• **ACTIVITY**:
Go through the data below and return each line where the string "well" appears.

»»

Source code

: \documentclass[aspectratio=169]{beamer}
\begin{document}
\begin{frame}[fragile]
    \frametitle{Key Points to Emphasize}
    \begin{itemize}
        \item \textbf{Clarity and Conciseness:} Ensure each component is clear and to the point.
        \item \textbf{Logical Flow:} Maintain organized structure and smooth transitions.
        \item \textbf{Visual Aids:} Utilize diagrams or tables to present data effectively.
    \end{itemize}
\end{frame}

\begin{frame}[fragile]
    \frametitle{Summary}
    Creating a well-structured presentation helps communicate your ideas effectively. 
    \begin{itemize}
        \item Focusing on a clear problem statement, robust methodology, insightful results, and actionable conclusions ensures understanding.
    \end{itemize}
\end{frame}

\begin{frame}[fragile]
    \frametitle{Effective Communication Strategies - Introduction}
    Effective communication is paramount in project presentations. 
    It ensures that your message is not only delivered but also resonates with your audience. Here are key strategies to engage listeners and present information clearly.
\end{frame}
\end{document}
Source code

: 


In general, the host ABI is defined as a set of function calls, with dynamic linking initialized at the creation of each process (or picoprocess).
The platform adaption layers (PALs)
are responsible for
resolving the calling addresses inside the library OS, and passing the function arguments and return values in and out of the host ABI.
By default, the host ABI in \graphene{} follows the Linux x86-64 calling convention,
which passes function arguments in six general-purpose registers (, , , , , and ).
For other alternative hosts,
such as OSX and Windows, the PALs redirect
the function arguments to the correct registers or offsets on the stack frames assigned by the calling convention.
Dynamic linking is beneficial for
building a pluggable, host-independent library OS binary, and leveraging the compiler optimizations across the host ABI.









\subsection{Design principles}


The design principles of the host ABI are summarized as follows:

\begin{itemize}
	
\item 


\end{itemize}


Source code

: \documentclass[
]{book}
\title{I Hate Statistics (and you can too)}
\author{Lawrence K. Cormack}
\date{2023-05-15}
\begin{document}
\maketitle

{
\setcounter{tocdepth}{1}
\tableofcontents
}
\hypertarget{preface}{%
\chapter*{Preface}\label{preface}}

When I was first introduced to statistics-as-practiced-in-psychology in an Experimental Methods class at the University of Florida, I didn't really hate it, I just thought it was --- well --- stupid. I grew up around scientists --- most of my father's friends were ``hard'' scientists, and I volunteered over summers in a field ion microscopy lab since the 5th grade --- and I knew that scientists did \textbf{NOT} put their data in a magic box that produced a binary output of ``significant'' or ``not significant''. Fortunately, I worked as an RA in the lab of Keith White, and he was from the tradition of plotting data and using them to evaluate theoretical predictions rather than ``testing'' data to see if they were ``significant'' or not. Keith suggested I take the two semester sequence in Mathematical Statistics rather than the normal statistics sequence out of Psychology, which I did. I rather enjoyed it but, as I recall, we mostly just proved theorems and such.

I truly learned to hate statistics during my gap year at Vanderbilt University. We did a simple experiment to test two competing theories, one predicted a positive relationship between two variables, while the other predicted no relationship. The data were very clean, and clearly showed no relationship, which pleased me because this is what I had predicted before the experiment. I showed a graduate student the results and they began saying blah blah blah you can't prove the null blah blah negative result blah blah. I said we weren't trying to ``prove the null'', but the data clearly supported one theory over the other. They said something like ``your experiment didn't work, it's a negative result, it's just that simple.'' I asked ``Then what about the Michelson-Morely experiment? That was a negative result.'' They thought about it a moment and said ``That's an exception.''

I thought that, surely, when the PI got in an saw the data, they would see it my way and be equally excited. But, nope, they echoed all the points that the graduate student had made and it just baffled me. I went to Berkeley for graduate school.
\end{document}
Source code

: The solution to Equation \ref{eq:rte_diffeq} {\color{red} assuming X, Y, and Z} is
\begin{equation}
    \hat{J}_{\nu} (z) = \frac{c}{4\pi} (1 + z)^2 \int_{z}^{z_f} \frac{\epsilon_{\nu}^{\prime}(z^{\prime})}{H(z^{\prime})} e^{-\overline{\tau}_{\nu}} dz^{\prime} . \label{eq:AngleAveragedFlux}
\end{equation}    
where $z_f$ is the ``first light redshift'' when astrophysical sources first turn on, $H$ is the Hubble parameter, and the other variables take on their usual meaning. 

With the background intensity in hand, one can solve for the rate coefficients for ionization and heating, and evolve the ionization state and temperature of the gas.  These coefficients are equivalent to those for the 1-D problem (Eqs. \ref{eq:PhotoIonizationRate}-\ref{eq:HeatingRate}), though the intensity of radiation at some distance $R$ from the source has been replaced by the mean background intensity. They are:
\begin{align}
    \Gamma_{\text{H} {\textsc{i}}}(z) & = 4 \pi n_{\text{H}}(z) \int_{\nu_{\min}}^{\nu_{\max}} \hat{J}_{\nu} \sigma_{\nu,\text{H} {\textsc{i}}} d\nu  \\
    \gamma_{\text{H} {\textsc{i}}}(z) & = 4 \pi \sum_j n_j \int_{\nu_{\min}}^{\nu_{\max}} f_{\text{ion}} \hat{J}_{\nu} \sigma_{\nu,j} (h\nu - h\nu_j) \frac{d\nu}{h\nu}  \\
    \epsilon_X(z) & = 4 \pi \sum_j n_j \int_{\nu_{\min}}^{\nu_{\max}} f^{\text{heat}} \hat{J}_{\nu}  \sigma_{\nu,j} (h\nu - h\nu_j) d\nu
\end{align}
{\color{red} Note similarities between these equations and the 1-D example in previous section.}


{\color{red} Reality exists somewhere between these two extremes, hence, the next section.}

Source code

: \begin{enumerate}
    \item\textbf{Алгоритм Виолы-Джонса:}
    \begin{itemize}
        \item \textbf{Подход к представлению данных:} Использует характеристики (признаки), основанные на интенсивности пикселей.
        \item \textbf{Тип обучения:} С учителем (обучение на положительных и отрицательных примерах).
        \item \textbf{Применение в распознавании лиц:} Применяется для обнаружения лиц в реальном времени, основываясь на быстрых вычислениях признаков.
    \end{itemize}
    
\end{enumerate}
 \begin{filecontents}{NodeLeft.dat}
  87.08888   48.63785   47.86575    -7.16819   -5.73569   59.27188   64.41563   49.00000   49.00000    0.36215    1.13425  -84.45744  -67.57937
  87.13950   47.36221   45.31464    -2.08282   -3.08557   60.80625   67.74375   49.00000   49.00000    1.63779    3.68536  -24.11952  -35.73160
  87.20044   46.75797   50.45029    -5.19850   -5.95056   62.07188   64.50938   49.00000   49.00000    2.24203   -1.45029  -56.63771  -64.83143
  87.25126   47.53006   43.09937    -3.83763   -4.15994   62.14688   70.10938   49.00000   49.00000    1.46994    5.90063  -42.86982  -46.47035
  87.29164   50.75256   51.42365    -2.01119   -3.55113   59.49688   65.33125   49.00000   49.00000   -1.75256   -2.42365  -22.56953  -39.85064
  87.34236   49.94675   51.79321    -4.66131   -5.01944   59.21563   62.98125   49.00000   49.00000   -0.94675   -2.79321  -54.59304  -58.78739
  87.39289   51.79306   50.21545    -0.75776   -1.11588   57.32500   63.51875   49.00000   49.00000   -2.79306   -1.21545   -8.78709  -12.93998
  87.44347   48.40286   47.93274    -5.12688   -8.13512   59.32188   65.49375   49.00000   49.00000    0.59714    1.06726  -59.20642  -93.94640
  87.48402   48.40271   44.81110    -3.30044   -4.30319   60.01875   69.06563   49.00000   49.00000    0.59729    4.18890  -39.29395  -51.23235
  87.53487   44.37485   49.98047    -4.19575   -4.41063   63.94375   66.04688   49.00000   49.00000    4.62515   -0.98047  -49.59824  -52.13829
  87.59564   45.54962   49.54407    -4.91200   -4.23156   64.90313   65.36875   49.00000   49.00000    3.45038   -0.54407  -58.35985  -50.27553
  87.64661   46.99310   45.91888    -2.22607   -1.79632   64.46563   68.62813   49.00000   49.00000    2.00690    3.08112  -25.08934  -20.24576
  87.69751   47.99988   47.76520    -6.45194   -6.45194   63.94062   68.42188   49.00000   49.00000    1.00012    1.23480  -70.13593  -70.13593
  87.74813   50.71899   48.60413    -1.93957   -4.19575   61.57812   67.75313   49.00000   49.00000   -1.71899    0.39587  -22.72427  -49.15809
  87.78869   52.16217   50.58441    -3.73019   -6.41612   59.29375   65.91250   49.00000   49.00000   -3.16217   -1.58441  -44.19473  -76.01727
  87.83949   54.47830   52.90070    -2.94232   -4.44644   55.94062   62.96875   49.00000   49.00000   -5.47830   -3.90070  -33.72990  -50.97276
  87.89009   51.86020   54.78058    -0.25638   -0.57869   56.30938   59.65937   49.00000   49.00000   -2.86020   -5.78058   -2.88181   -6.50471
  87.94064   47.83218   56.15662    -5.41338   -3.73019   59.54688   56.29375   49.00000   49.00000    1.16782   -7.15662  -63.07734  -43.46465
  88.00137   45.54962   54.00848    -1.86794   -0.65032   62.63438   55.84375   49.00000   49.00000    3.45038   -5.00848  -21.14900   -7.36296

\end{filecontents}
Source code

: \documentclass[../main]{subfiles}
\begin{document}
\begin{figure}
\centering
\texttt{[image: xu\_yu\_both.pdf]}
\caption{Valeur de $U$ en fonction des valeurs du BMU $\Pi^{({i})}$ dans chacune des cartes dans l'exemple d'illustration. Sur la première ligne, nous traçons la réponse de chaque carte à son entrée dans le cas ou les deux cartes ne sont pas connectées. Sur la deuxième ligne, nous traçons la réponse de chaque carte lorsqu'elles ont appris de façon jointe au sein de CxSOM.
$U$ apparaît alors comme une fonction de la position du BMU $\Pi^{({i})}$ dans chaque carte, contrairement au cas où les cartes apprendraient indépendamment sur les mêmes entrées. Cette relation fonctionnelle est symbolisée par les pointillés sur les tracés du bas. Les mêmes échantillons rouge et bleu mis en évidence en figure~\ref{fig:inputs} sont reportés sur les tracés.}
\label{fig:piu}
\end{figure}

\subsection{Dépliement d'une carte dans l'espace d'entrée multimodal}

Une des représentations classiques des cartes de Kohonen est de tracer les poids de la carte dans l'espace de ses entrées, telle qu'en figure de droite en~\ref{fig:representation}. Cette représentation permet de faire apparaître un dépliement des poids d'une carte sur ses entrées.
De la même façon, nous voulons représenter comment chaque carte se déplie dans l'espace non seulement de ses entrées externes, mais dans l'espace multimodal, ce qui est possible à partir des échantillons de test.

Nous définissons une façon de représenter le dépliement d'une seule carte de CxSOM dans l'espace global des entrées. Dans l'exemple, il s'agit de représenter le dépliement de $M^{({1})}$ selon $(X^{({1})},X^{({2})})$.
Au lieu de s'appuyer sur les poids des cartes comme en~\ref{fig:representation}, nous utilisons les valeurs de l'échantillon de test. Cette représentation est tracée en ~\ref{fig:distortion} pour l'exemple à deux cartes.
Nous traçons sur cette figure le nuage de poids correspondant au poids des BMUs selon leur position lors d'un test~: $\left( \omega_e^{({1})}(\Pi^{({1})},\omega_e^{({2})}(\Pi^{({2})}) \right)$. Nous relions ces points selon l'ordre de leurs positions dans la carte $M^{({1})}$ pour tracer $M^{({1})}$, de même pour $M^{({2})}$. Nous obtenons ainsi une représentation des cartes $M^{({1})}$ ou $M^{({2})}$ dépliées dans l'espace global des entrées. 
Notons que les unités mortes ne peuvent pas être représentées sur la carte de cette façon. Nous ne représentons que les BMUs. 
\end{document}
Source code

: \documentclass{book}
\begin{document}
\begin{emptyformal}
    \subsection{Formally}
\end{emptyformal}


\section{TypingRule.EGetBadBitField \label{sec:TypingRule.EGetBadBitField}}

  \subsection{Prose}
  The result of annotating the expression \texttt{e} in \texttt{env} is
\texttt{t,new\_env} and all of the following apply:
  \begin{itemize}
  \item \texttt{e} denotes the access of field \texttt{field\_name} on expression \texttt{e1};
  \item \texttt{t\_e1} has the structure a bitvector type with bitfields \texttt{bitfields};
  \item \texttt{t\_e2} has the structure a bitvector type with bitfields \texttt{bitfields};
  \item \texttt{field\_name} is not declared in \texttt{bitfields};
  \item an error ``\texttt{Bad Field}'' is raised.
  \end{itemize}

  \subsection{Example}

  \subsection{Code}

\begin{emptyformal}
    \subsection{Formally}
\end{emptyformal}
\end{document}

««

• **ANSWER FOR THE TASK**:
    Creating a well-structured presentation helps communicate your ideas effectively. 
When I was first introduced to statistics-as-practiced-in-psychology in an Experimental Methods class at the University of Florida, I didn't really hate it, I just thought it was --- well --- stupid. I grew up around scientists --- most of my father's friends were ``hard'' scientists, and I volunteered over summers in a field ion microscopy lab since the 5th grade --- and I knew that scientists did \textbf{NOT} put their data in a magic box that produced a binary output of ``significant'' or ``not significant''. Fortunately, I worked as an RA in the lab of Keith White, and he was from the tradition of plotting data and using them to evaluate theoretical predictions rather than ``testing'' data to see if they were ``significant'' or not. Keith suggested I take the two semester sequence in Mathematical Statistics rather than the normal statistics sequence out of Psychology, which I did. I rather enjoyed it but, as I recall, we mostly just proved theorems and such.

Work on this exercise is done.